Monthly Archives: October 2012

Magnus Nilsson — The Chef of the Moment

Oysters brought to the table on smoldering redwood branches at Coi in San Francisco, similar to the signature dish of scallops on smoky juniper branches at Faviken in Sweden.

The latest culinary rock star appropriately enough sports a mane of long blond hair, a scruffy beard, a too-cool aura and a laid-back cerebral nature.

If Rene Redzepi put Danish cooking on the map when his Noma restaurant in Copenhagen was named San Pelligrino’s “Best Restaurant” in the world for three years running, then Swedish sensation Magnus Nilsson of Fäviken Magasinet has only solidified the fact that Nordic cuisine’s moment has arrived with a wallop.

Nilsson, who previously cooked at three-Michelin starred L’Astrance in Paris and is a trained sommelier, took over Fäviken Magasinet in a remote, rural part of Sweden four years ago.
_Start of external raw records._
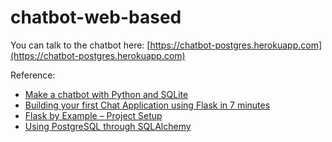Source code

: # chatbot-web-based



You can talk to the chatbot here: [https://chatbot-postgres.herokuapp.com](https://chatbot-postgres.herokuapp.com)



Reference:
- [Make a chatbot with Python and SQLite](https://rodic.fr/blog/python-chatbot-1/)
- [Building your first Chat Application using Flask in 7 minutes](https://codeburst.io/building-your-first-chat-application-using-flask-in-7-minutes-f98de4adfa5d)
- [Flask by Example – Project Setup](https://realpython.com/flask-by-example-part-1-project-setup/)
- [Using PostgreSQL through SQLAlchemy](https://www.compose.com/articles/using-postgresql-through-sqlalchemy/)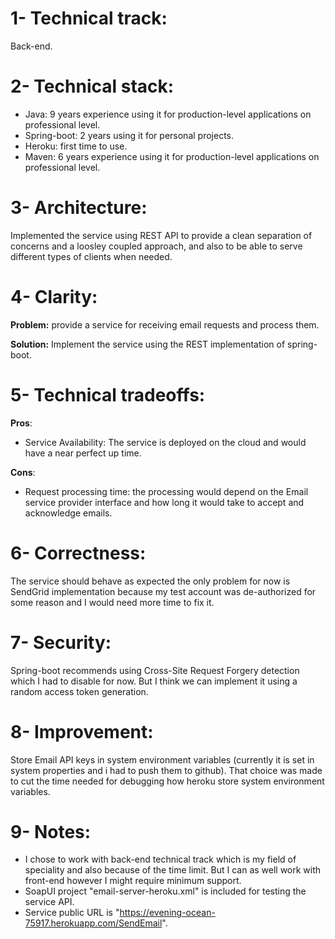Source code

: 1- Technical track: 
================
Back-end.


2- Technical stack:
==================
- Java: 9 years experience using it for production-level applications on professional level.
- Spring-boot: 2 years using it for personal projects.
- Heroku: first time to use.
- Maven: 6 years experience using it for production-level applications on professional level.


3- Architecture: 
================

Implemented the service using REST API to provide a clean separation of concerns and a loosley coupled approach, and also to be able to serve different types of clients when needed.


4- Clarity: 
===========

**Problem:** provide a service for receiving email requests and process them. 

**Solution:** Implement the service using the REST implementation of spring-boot.


5- Technical tradeoffs:
=======================

**Pros**: 
- Service Availability: The service is deployed on the cloud and would have a near perfect up time.

**Cons**:
- Request processing time: the processing would depend on the Email service provider interface and how long it would take to accept and acknowledge emails.

	
6- Correctness: 
===============

The service should behave as expected the only problem for now is SendGrid implementation because my test account was de-authorized for some reason and I would need more time to fix it.


7- Security: 
============

Spring-boot recommends using Cross-Site Request Forgery detection which I had to disable for now. But I think we can implement it using a random access token generation.


8- Improvement:
===============

Store Email API keys in system environment variables (currently it is set in system properties and i had to push them to github). That choice was made to cut the time needed for debugging how heroku store system environment variables.


9- Notes:
=========

- I chose to work with back-end technical track which is my field of speciality and also because of the time limit. But I can as well work with front-end however I might require minimum support.
- SoapUI project "email-server-heroku.xml" is included for testing the service API.
- Service public URL is "https://evening-ocean-75917.herokuapp.com/SendEmail".
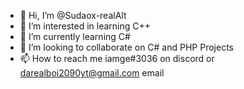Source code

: - 👋 Hi, I’m @Sudaox-realAlt
- 👀 I’m interested in learning C++
- 🌱 I’m currently learning C#
- 💞️ I’m looking to collaborate on C# and PHP Projects
- 📫 How to reach me iamge#3036 on discord or darealboi2090yt@gmail.com email

<!---
Sudaox-realAlt/Sudaox-realAlt is a ✨ special ✨ repository because its `README.md` (this file) appears on your GitHub profile.
You can click the Preview link to take a look at your changes.
--->
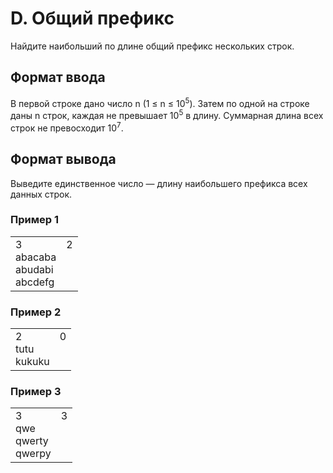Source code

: # D. Общий префикс

Найдите наибольший по длине общий префикс нескольких строк.

## Формат ввода

В первой строке дано число n (1 ≤ n ≤ 10<sup>5</sup>). Затем по одной на строке даны n строк, каждая не превышает 
10<sup>5</sup> в длину. Суммарная длина всех строк не превосходит 10<sup>7</sup>.

## Формат вывода

Выведите единственное число — длину наибольшего префикса всех данных строк.

### Пример 1

<table><tr>
<td>
3<br>
abacaba<br>
abudabi<br>
abcdefg
</td>
<td>
2<br>
<br>
<br>
<br>
</td>
</tr></table>

### Пример 2

<table><tr>
<td>
2<br>
tutu<br>
kukuku
</td>
<td>
0<br>
<br>
<br>
</td>
</tr></table>

### Пример 3

<table><tr>
<td>
3<br>
qwe<br>
qwerty<br>
qwerpy
</td>
<td>
3<br>
<br>
<br>
<br>
</td>
</tr></table>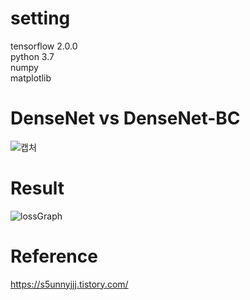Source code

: # setting  
tensorflow 2.0.0  
python 3.7  
numpy  
matplotlib  

# DenseNet vs DenseNet-BC  
![캡처](https://user-images.githubusercontent.com/70457520/91650528-c9952480-eabb-11ea-8926-0a584252fc97.PNG)  

# Result
![lossGraph](https://user-images.githubusercontent.com/70457520/91650494-3e1b9380-eabb-11ea-891a-fbeca771406b.png)  

# Reference  
https://s5unnyjjj.tistory.com/
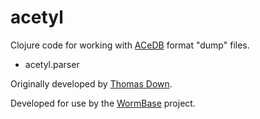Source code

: # acetyl

Clojure code for working with
[ACeDB](http://www.acedb.org/) format "dump" files.

 * acetyl.parser
 
Originally developed by [Thomas Down](https://github.com/dasmoth).

Developed for use by the [WormBase](https://www.wormbase.org/) project.

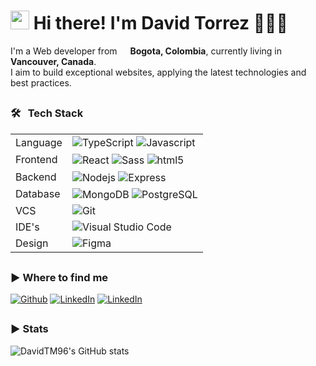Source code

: <h1><img src="https://emojis.slackmojis.com/emojis/images/1531849430/4246/blob-sunglasses.gif?1531849430" width="30"/> Hi there! I'm David Torrez 👨🏻‍💻</h1>

<p>
I'm a Web developer from <img src="https://github.com/user-attachments/assets/0fcdd604-ead9-4110-96ab-06f41d3c5f11" width="13"/> <b>Bogota, Colombia</b>, currently living in <img src="https://github.com/user-attachments/assets/d6c79ac4-6139-4223-a372-0a6b4102bcb5" width="13"/> <b>Vancouver, Canada</b>. </br>
I aim to build exceptional websites, applying the latest technologies and best practices.
</p>

[comment]: <> (Colombia Icon retrieved from: <a href="https://www.flaticon.com/free-icons/colombia" title="colombia icons">Colombia icons created by Freepik - Flaticon</a>)
[comment]: <> (Canada Icon retrieved from: <a href="https://www.flaticon.com/free-icons/flags" title="flags icons">Flags icons created by Freepik - Flaticon</a>)

## <h3>🛠 &nbsp; Tech Stack</h3>
<table>
    <tr>
        <td>Language</td>
        <td>
            <img alt="TypeScript" src="https://img.shields.io/badge/-TypeScript-007ACC?style=flat&logo=typescript&logoColor=white" align="center"/>
            <img alt="Javascript" src="https://shields.io/badge/JavaScript-F7DF1E?logo=JavaScript&logoColor=000&style=flat" align="center"/> 
        </td>
    </tr>
    <tr>
        <td>Frontend</td>
        <td>
          <img alt="React" src="https://img.shields.io/badge/-React-45b8d8?style=flat&logo=react&logoColor=white" align="center"/>
          <img alt="Sass" src="https://img.shields.io/badge/-Sass-CC6699?style=flat&logo=sass&logoColor=white" align="center"/>
          <img alt="html5" src="https://img.shields.io/badge/-HTML5-E34F26?style=flat&logo=html5&logoColor=white" align="center"/>
        </td>
    </tr>
    <tr>
        <td>Backend</td>
        <td>
          <img alt="Nodejs" src="https://img.shields.io/badge/-Nodejs-43853d?style=flat&logo=Node.js&logoColor=white" align="center"/>
          <img alt="Express" src="https://img.shields.io/badge/Express.js-000000?logo=express&logoColor=fff&style=flat" align="center"/>
        </td>
    </tr>
    <tr>
        <td>Database</td>
        <td>
          <img alt="MongoDB" src="https://img.shields.io/badge/-MongoDB-13aa52?style=flat&logo=mongodb&logoColor=white" align="center"/>
          <img alt="PostgreSQL" src="https://img.shields.io/badge/PostgreSQL-316192?logo=postgresql&logoColor=white&style=flat" align="center"/>
        </td>
    </tr>
    <tr>
        <td>VCS</td>
        <td>
          <img alt="Git" src="https://img.shields.io/badge/-Git-F05032?style=flat&logo=git&logoColor=white" align="center"/>
        </td>
    </tr>
    <tr>
        <td>IDE's</td>
        <td>
          <img alt="Visual Studio Code" src="https://img.shields.io/badge/Visual%20Studio%20Code-007ACC?logo=visualstudiocode&logoColor=fff&style=flat" align="center"/>
        </td>
    </tr>
    <tr>
        <td>Design</td>
        <td>
          <img alt="Figma" src="https://img.shields.io/badge/Figma-F24E1E?style=flat&logo=figma&logoColor=white" align="center"/>
        </td>
    </tr>
</table>

## <h3>▶ Where to find me</h3>
<p>
<a href="https://github.com/DavidTM96" target="_blank"><img alt="Github" src="https://img.shields.io/badge/GitHub-%2312100E.svg?&style=flat&logo=Github&logoColor=white" /></a>
<a href="https://www.linkedin.com/in/david-torrez/" target="_blank"><img alt="LinkedIn" src="https://img.shields.io/badge/linkedin-%230077B5.svg?&style=flat&logo=linkedin&logoColor=white" /></a>
<a href="https://www.instagram.com/davidtorrezm?igsh=YWVxdDhwdnI4dW5n" target="_blank"><img alt="LinkedIn" src="https://img.shields.io/badge/Instagram-E4405F?style=flat&logo=instagram&logoColor=white" /></a>
</p>

## <h3>▶ Stats</h3>
<div>
   
   ![DavidTM96's GitHub stats](https://github-readme-stats.vercel.app/api?username=davidtm96&show_icons=true&locale=en&theme=prussian#gh-dark-mode-only)
   
</div>

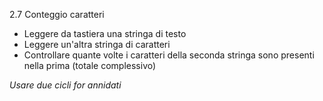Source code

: 2.7 Conteggio caratteri

* Leggere da tastiera una stringa di testo
* Leggere un'altra stringa di caratteri
* Controllare quante volte i caratteri della seconda stringa sono presenti nella prima (totale complessivo)

_Usare due cicli for annidati_
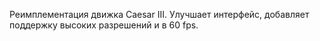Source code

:Реимплементация движка Caesar III. Улучшает интерфейс, добавляет поддержку высоких разрешений и в 60 fps.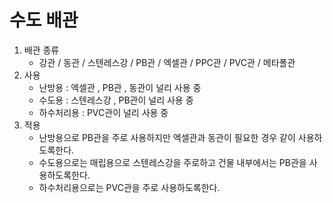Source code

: # 수도 배관
 1. 배관 종류
    * 강관 / 동관 / 스텐레스강 / PB관 / 엑셀관 / PPC관 / PVC관 / 메타폴관
 2. 사용
    * 난방용 : 엑셀관 , PB관 , 동관이 널리 사용 중
    * 수도용 : 스텐레스강 , PB관이 널리 사용 중
    * 하수처리용 : PVC관이 널리 사용 중
 3. 적용
    * 난방용으로 PB관을 주로 사용하지만 엑셀관과 동관이 필요한 경우 같이 사용하도록한다.
    * 수도용으로는 매립용으로 스텐레스강을 주로하고 건물 내부에서는 PB관을 사용하도록한다.
    * 하수처리용으로는 PVC관을 주로 사용하도록한다.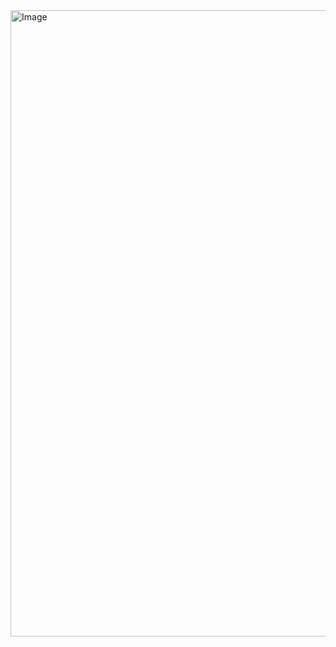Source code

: <img width="1917" height="1002" alt="Image" src="https://github.com/user-attachments/assets/e5ca23d0-6c1e-40cc-ad6d-7a5d1736f26c" />
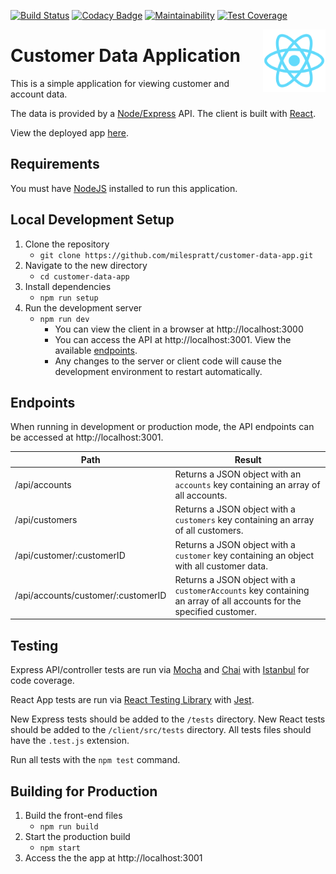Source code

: [![Build Status](https://travis-ci.com/milespratt/customer-data-app.svg?branch=master)](https://travis-ci.com/milespratt/customer-data-app) [![Codacy Badge](https://app.codacy.com/project/badge/Grade/9a2c638d573644efbe140a6ff42d24d9)](https://www.codacy.com/manual/mpratt/customer-data-app?utm_source=github.com&utm_medium=referral&utm_content=milespratt/customer-data-app&utm_campaign=Badge_Grade) [![Maintainability](https://api.codeclimate.com/v1/badges/c4b46a62b79c11ead065/maintainability)](https://codeclimate.com/github/milespratt/customer-data-app/maintainability) [![Test Coverage](https://api.codeclimate.com/v1/badges/c4b46a62b79c11ead065/test_coverage)](https://codeclimate.com/github/milespratt/customer-data-app/test_coverage)

<img align="right" width="100" height="100" src="./client/public/logo512.png" />

# Customer Data Application

This is a simple application for viewing customer and account data.

The data is provided by a [Node/Express](https://expressjs.com/) API. The client is built with [React](https://reactjs.org/).

View the deployed app <a href="https://customer-data-app.herokuapp.com" target="_blank" rel="noreferrer noopener">here</a>.

## Requirements

You must have [NodeJS](https://nodejs.org/en/) installed to run this application.

## Local Development Setup

1. Clone the repository
   - `git clone https://github.com/milespratt/customer-data-app.git`
2. Navigate to the new directory
   - `cd customer-data-app`
3. Install dependencies
   - `npm run setup`
4. Run the development server
   - `npm run dev`
     - You can view the client in a browser at http://localhost:3000
     - You can access the API at http://localhost:3001. View the available [endpoints](#endpoints).
     - Any changes to the server or client code will cause the development environment to restart automatically.

## Endpoints

When running in development or production mode, the API endpoints can be accessed at http://localhost:3001.

| Path                               | Result                                                                                                              |
| ---------------------------------- | ------------------------------------------------------------------------------------------------------------------- |
| /api/accounts                      | Returns a JSON object with an `accounts` key containing an array of all accounts.                                   |
| /api/customers                     | Returns a JSON object with a `customers` key containing an array of all customers.                                  |
| /api/customer/:customerID          | Returns a JSON object with a `customer` key containing an object with all customer data.                            |
| /api/accounts/customer/:customerID | Returns a JSON object with a `customerAccounts` key containing an array of all accounts for the specified customer. |

## Testing

Express API/controller tests are run via [Mocha](https://mochajs.org/) and [Chai](https://www.chaijs.com/) with [Istanbul](https://istanbul.js.org/) for code coverage.

React App tests are run via [React Testing Library](https://testing-library.com/docs/react-testing-library/intro) with [Jest](https://jestjs.io/).

New Express tests should be added to the `/tests` directory. New React tests should be added to the `/client/src/tests` directory. All tests files should have the `.test.js` extension.

Run all tests with the `npm test` command.

## Building for Production

1. Build the front-end files
   - `npm run build`
2. Start the production build
   - `npm start`
3. Access the the app at http://localhost:3001
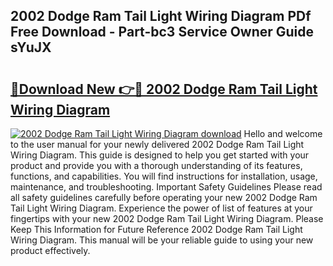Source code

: ## 2002 Dodge Ram Tail Light Wiring Diagram PDf Free Download - Part-bc3 Service Owner Guide sYuJX

# <h2><a href="http://dfj53yz.blite.top/?on=2002+Dodge+Ram+Tail+Light+Wiring+Diagram">🔗Download New 👉🔴 2002 Dodge Ram Tail Light Wiring Diagram</a></h2>

[![2002 Dodge Ram Tail Light Wiring Diagram download](https://i.imgur.com/lujVjoI.png)](http://dfj53yz.blite.top/?on=2002+Dodge+Ram+Tail+Light+Wiring+Diagram)
Hello and welcome to the user manual for your newly delivered 2002 Dodge Ram Tail Light Wiring Diagram. This guide is designed to help you get started with your product and provide you with a thorough understanding of its features, functions, and capabilities. You will find instructions for installation, usage, maintenance, and troubleshooting. Important Safety Guidelines Please read all safety guidelines carefully before operating your new 2002 Dodge Ram Tail Light Wiring Diagram. Experience the power of list of features at your fingertips with your new 2002 Dodge Ram Tail Light Wiring Diagram. Please Keep This Information for Future Reference 2002 Dodge Ram Tail Light Wiring Diagram. This manual will be your reliable guide to using your new product effectively.
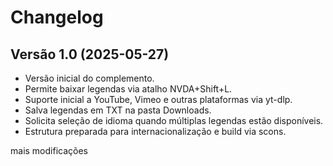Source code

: # Changelog

## Versão 1.0 (2025-05-27)

*   Versão inicial do complemento.
*   Permite baixar legendas via atalho NVDA+Shift+L.
*   Suporte inicial a YouTube, Vimeo e outras plataformas via yt-dlp.
*   Salva legendas em TXT na pasta Downloads.
*   Solicita seleção de idioma quando múltiplas legendas estão disponíveis.
*   Estrutura preparada para internacionalização e build via scons.

mais modificações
The rather improbable restaurant is located in an isolated 24,000-acre hunting estate. Like Redzepi, Nilsson is all about cooking only with local ingredients. That may be fine in temperate California. It’s a whole ‘nother thing in the wilderness of northwestern Sweden, where the winters are beyond brutal.

Even so, Nilsson, who’s not yet 30 years old, has managed to turn this tiny, isolated 12-seat restaurant into not only one of the Top 50 in the world, but the most talked-about sensation these days in the culinary stratosphere.

Swedish sensation Magnus Nilsson cooks with Daniel Patterson of Coi.

With the launch of his first cookbook, “Fäviken” (Phaidon), he’s been bringing a taste of his innovative cuisine to the United States, including to Coi in San Francisco, where he cooked an extraordinary dinner with Chef-Proprietor Daniel Patterson on Saturday, to which I was fortunate to be invited as a guest.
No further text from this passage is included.